Saturday, May 28, 2011

Coda: All That's Known

Over the last few weeks, several of you (plural, non-gender specific) have suggested that I (singular, gender-specific, sexy) pen an unofficial graduation speech. I lack the time, energy, and caffeinated beverages to embark on such an endeavor, but what I offer instead is a sort of coda to the hastily assembled but surprisingly well-received concerto that was my senior retreat lecture. That speech wasn't about sharing my wisdom--after all, I've just learned to drive, so it's no surprise the secrets of life continue to elude me--it was about sharing the wisdom of others and leading my peers to an understanding of said pearls of knowledge. If those quotes were meant as a guide for our senior year, then this one serves as both an excellent epilogue and a perfect prologue;
"All you have to do is write one true sentence. Write the truest sentence that you know."-Ernest Hemingway
Don't thread through thesauruses, devour dictionaries, go spelunking down into the slippery depths of meaning, mythos, meditations on the human condition. Hemingway didn't sit down at the typewriter believing that the fate of humanity was dictated by the rat-a-tat-tat of his fingers on keys. He inhaled the world around him, took in what he liked and didn't like, and recorded it. Mythos, meaning, and meditations on the human condition came from his experiences, not the other way around. One day, he looked in a shop window. Than night, he wrote the world's shortest short story;
"For sale: baby shoes, never worn."
The imagery is a brittle, beautiful surface, the hot blood of heartbreak thrums underneath, and in thirty seconds or less, our understanding of the world, of its infinite joy and sorrow, has increased a little bit. These workmanlike words on a sign may be just another advert to passersby, but to the people who donated those shoes they mean the world. Hemingway saw, reflected, recorded, and from that came beauty.
This brings me to the point of this essay, perhaps my greatest social concern; our obsession with manufacturing meaning and truth and beauty, as if it could somehow be brewed, stewed, and squeezed out of an eyedropper. This weekend, Catholic school parents have spend thousands of collective man-hours cajoling their offspring into countless snapshots.
Oh my God, my kid's processing into the gym! Take a picture.
That gown looks good! Use flash, honey.
That dress is absolutely hideous. Hold still while I take one for that Facebook Mommy doesn't know how to use.
Candid photos are a wonderful thing; posed photos strike me as almost sinful in nature because they express a desire to capture that which needn't be captured. A photograph should be a document of something beautiful unfolding, not a document of you and your friends posing for a photograph. These pictures attempt to take something utterly forgettable and deem it worth remembering.
Which leads me to another thing I hate; the expression "We're making memories!"
We don't create memories on an assembly line. They find us when we least expect it. They walk into your life like a new friend, announce themselves quietly and permanently.
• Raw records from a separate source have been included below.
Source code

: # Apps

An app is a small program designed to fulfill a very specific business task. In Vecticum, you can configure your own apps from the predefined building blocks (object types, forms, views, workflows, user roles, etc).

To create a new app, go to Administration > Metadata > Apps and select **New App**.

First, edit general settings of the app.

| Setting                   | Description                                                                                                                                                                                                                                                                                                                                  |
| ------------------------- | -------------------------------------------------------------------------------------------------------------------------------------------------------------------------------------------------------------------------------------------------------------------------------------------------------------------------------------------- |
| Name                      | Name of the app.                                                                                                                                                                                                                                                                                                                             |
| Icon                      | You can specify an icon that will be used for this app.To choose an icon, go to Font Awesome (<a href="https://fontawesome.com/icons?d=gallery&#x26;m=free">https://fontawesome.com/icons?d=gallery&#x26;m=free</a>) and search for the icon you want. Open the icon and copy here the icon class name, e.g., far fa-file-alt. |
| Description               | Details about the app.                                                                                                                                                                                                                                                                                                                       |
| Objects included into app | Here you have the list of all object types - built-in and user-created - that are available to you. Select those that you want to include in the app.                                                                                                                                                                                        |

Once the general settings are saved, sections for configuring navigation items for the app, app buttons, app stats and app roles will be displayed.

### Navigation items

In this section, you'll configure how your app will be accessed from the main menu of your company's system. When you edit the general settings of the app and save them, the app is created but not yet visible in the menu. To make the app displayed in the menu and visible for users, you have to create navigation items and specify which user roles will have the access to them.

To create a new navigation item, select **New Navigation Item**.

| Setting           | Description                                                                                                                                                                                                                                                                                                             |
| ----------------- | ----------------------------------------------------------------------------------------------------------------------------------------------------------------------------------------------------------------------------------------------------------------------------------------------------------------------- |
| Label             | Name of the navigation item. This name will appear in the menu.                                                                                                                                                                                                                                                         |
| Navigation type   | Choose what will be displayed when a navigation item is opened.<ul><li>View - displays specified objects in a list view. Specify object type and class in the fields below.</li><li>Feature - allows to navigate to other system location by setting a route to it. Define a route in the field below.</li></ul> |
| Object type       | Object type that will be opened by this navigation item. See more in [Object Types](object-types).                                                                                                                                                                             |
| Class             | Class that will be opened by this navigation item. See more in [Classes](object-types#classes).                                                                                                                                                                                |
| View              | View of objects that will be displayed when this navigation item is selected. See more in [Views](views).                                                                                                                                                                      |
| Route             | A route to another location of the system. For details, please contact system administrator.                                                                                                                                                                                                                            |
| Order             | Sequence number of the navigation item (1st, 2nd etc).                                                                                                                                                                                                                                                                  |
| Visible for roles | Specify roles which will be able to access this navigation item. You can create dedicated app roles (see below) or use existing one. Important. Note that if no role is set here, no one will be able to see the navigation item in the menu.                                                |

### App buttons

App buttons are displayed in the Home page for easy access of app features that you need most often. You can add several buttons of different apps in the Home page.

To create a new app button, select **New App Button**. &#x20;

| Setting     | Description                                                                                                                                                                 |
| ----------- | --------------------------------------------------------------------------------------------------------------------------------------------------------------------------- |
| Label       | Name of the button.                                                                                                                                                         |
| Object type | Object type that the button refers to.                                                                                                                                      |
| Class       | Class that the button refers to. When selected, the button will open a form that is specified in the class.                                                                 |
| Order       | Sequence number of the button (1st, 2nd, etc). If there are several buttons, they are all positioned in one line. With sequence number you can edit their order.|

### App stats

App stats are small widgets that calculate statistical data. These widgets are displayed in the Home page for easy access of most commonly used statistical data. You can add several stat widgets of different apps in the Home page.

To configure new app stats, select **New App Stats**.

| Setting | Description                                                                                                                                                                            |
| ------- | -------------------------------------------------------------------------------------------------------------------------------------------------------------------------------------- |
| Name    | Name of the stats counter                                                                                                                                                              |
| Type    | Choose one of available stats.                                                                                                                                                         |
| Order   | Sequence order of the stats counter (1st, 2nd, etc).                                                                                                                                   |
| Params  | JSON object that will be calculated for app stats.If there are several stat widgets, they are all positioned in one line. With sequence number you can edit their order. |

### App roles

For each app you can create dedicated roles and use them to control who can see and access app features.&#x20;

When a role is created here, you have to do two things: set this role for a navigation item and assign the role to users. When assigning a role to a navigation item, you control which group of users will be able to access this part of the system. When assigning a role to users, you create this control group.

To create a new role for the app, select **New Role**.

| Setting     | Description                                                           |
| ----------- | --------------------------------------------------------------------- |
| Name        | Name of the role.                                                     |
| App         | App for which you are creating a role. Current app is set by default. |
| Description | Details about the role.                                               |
I will not remember that time I stopped on the way into St. Pius for a photo-op. I will remember that time two years ago when I drove home, and "Fire and Rain" came on the radio just as the sun sunk gracefully into its celestial cradle, and what I heard and what I saw became one. I do not treasure the video of me meticulously fixing my bowtie as I prepped for prom (the event, not the promising Disney film); I hope I never lose the one we took afterward, as we belted "Dog Days Are Over" with the windows down. These moments were not paid for or planned for. They were pockets of peace and piquant beauty in the frayed fabric of our world. I guess if I were to come up with a ring-a-ding slogan for what I've learned over the past 18 years, its this; "Appreciate what you can't anticipate."
And, of course, I've gotta finish up by relating it all back to the movies. In Goodbye Cinema, Hello Cinephilia, critic Jonathan Rosenbaum sorts his peers into two categories; the conquistadors and the explorers. The first party is concerned only with big victories, with capital-G-Great Cinema that will net Oscars and impact the very nature of the medium itself. The ladder group savors the Big Breakthroughs, yes, but also dives headfirst into smaller, less prestigious fare, seeking not necessarily a flawless final product but instead looking for little joys; the delivery of a certain line, the caliber of a supporting performance, the metaphorical diamonds in the rough. As I guide you through the world of cinema (and literature and music AND life, for that matter), I promise to always be an explorer, not expecting buried treasure everywhere I go but simply setting out and allowing the little glimmers of golden promise to awe, amuse, and astound me. And I encourage you to do the same.
The typical graduation quote: "Carpe diem. Seize the day."
My version is less eloquent, but it will do; "Let the day seize you. Let yourself be formed, challenged, changed. Set out to do great things, but do not let the drive to achieve them put you in a position where you cannot slow down, get out, smell the roses, sing along with the music, embrace old friends and create new ones. Realize that, to change the world, you must first be part of it. You must experience it a lot to alter it a little. Keep all this in mind, and, along the way, write the truest sentences you know. Live the truest life you can."